Any intuitive explanation for why? I'm thinking it has something to do with air being able to move along with the surface and also air piling up against the front ledge where impacts are occurring.

 

[rcgldr]

In the case of the air, the air is accelerated in the direction of the object. The rate of acceleration and the amount of air affected is such that at sub sonic speeds below mach 0.4, the drag increases with the speed^2 of the moving object. At higher speeds, it gets more complicated.

In the case of of sliding surfaces, the friction is generating heat as opposed to accelerating some amount of mass. Depending on the surfaces, kinetic friction may decrease somewhat as velocity increases.

 

[Lsos]

As rcgldr said, air gets accelerated in the direction of the object. The faster the object moves, the faster the air gets moved. Since Energy = .5mv^2, the energy needed to accelerate the air rises as a square function of the object’s velocity….and therefore the force needed to accelerate the air rises as a square function of the velocity.

I never actually thought much about this before, so I just kind of pulled this out of my @$$. Maybe someone can comment on the above line of thinking?

 

[wvguy8258]

This all makes some sense and I appreciate you taking the time, but what in the following view is incorrect?

A bit of texture on a sliding surface hits a bit of texture on an opposing, non-sliding surface much like something hitting air molecules. Whether the object struck can move or not, it will still strike the sliding object as hard as it is struck, correct? And this should be related to velocity in both cases. I understand that the air actually is accelerated, but with two surfaces, one is attempting to accelerate the other right? If kinetic friction generates heat then it is increasing the average velocity of the molecules involved, which at some scale means acceleration.

I am thinking of surfaces as these simplified structures with jagged teeth, that is likely my conceptual hurdle.

 

[rcgldr]

I am thinking of surfaces as these simplified structures with jagged teeth, that is likely my conceptual hurdle.

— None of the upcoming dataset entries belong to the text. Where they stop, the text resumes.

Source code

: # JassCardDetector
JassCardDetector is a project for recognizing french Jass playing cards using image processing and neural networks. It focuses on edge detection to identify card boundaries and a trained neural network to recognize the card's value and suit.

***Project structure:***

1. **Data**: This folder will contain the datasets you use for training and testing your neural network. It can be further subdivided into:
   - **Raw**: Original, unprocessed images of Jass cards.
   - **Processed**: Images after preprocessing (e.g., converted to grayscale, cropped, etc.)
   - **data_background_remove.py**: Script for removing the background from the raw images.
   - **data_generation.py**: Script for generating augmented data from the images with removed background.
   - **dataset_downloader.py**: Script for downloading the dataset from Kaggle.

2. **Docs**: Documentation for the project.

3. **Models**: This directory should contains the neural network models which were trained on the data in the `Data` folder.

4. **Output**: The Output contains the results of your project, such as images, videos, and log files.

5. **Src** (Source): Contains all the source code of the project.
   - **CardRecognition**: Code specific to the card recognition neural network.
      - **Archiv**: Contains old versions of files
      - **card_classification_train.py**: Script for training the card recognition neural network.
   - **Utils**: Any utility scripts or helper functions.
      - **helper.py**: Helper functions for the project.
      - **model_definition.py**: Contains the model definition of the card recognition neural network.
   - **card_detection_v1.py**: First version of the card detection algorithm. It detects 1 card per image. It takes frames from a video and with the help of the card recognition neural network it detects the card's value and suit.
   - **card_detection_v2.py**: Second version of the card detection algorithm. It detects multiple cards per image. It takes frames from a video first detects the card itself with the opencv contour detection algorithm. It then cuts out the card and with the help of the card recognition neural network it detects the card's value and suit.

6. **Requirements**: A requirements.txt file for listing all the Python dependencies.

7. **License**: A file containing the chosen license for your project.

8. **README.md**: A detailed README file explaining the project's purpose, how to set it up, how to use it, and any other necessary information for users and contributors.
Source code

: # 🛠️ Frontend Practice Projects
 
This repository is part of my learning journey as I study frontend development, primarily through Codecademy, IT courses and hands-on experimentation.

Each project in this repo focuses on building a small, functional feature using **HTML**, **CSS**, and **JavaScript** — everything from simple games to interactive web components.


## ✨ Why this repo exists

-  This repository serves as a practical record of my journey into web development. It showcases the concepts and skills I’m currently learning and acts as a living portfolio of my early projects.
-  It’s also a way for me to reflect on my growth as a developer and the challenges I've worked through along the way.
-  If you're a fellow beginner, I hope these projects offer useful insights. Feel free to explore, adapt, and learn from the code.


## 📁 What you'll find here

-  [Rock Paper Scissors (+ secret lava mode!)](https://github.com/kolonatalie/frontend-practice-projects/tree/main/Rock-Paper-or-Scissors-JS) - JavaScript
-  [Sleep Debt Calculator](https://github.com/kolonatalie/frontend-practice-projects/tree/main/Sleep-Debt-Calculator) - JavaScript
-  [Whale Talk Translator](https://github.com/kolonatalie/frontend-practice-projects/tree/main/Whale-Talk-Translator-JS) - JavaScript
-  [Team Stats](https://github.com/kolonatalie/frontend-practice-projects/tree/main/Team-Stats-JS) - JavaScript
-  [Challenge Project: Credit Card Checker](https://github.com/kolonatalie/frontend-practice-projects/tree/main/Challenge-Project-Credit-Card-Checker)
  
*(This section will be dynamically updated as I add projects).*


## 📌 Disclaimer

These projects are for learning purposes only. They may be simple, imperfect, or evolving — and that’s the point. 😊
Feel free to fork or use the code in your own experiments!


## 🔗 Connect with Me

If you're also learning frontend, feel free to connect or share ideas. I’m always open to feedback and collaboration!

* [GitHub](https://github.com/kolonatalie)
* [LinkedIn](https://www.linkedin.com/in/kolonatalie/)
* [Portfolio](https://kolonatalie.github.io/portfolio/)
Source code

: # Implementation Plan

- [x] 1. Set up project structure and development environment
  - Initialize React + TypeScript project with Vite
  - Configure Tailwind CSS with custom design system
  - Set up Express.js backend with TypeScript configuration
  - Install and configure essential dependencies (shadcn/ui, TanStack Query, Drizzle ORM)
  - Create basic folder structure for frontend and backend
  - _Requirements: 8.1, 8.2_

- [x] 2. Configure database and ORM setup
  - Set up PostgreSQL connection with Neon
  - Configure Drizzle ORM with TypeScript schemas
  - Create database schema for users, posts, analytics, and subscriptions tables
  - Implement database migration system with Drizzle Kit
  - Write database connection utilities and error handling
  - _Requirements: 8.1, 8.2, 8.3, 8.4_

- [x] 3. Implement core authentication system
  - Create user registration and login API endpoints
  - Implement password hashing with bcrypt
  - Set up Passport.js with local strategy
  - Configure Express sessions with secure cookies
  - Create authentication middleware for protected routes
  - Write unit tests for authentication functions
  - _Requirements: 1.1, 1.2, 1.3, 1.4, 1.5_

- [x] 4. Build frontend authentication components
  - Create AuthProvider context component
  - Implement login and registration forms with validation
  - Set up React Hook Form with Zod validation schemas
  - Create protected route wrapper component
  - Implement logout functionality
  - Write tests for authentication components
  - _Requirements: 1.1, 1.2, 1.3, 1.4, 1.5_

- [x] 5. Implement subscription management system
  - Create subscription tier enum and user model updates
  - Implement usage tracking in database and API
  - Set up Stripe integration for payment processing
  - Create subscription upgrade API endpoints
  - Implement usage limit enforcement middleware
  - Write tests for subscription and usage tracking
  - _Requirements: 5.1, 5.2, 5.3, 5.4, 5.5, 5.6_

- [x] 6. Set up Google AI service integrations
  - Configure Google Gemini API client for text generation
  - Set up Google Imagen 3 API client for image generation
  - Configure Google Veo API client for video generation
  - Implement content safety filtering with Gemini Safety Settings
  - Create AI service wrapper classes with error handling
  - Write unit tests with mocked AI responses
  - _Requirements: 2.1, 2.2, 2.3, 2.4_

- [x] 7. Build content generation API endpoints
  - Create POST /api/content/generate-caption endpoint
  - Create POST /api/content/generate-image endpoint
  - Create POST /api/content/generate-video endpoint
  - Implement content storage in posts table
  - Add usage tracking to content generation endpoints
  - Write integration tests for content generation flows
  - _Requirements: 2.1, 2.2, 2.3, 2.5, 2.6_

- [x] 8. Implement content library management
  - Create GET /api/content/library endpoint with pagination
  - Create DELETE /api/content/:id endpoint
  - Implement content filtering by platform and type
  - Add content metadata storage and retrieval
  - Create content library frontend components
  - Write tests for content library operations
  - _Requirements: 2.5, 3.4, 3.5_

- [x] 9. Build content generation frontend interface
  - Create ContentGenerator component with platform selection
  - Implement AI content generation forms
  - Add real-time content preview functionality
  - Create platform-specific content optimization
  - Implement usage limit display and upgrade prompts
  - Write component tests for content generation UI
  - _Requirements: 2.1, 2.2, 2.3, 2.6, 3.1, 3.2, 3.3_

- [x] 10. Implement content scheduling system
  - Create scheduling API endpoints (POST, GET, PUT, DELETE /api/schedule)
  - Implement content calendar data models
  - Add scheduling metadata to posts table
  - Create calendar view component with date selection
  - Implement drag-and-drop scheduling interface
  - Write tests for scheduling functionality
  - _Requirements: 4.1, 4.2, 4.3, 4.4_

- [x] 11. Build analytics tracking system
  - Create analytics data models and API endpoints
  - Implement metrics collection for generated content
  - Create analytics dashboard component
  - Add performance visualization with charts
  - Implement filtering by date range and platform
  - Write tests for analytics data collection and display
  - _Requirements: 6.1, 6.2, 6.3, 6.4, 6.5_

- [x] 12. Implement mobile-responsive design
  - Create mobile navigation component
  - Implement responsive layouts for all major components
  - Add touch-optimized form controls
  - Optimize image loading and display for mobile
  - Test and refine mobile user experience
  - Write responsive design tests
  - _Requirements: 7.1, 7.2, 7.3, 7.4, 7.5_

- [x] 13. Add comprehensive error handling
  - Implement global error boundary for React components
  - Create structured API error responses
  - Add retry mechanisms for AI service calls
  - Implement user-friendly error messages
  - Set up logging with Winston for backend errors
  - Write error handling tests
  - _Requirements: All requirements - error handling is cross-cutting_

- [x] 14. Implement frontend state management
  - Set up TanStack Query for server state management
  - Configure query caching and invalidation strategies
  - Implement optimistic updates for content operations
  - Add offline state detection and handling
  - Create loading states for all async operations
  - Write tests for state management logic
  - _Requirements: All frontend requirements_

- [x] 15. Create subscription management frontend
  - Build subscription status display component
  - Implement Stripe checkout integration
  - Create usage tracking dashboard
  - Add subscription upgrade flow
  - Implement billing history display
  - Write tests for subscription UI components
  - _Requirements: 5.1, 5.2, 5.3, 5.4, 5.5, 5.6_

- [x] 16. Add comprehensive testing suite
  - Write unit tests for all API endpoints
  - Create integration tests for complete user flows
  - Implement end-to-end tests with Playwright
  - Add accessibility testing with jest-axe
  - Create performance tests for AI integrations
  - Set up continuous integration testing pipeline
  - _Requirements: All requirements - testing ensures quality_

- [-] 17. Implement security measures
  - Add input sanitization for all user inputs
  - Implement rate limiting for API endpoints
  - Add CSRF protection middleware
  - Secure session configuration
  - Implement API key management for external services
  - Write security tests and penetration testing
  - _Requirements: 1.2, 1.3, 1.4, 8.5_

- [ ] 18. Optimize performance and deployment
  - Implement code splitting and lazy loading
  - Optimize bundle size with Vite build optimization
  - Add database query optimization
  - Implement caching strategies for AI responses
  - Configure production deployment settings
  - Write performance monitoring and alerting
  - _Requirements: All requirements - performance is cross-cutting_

Using the jagged teeth model, as speed increases, the surfaces will separate slightly sort of like a boat skipping on wave tops at high speed due to deformation (compression) of the surfaces and/or actual displacement of the objects involved (assuming there isn't some huge force keeping the surfaces together). In this case, the kinectic friction decreases with speed, even in a vacuum where any void formed between surfaces isn't filled with air. It's complicated, and there's a point of diminishing effect at higher speeds.

 

[wvguy8258]

Thanks.

Still struggling with why one piece of sandpaper accelerating the molecules in another piece it slides past (which raises the temperature by increasing average velocity of molecules) is significantly different from a box hitting air molecules and accelerating them.

 

[Lsos]

Thanks.

Still struggling with why one piece of sandpaper accelerating the molecules in another piece it slides past (which raises the temperature by increasing average velocity of molecules) is significantly different from a box hitting air molecules and accelerating them.

As rcgldr explained, the “jagged teeth” won’t actually be interlocking when there’s relative motion between the surfaces, and so they won’t be ripped out and accelerated. The portion that does get accelerated…perhaps that portion does rise as a square of the speed.

I guess. I don't really know, I'm just discussing because I think I understand friction as much as you do.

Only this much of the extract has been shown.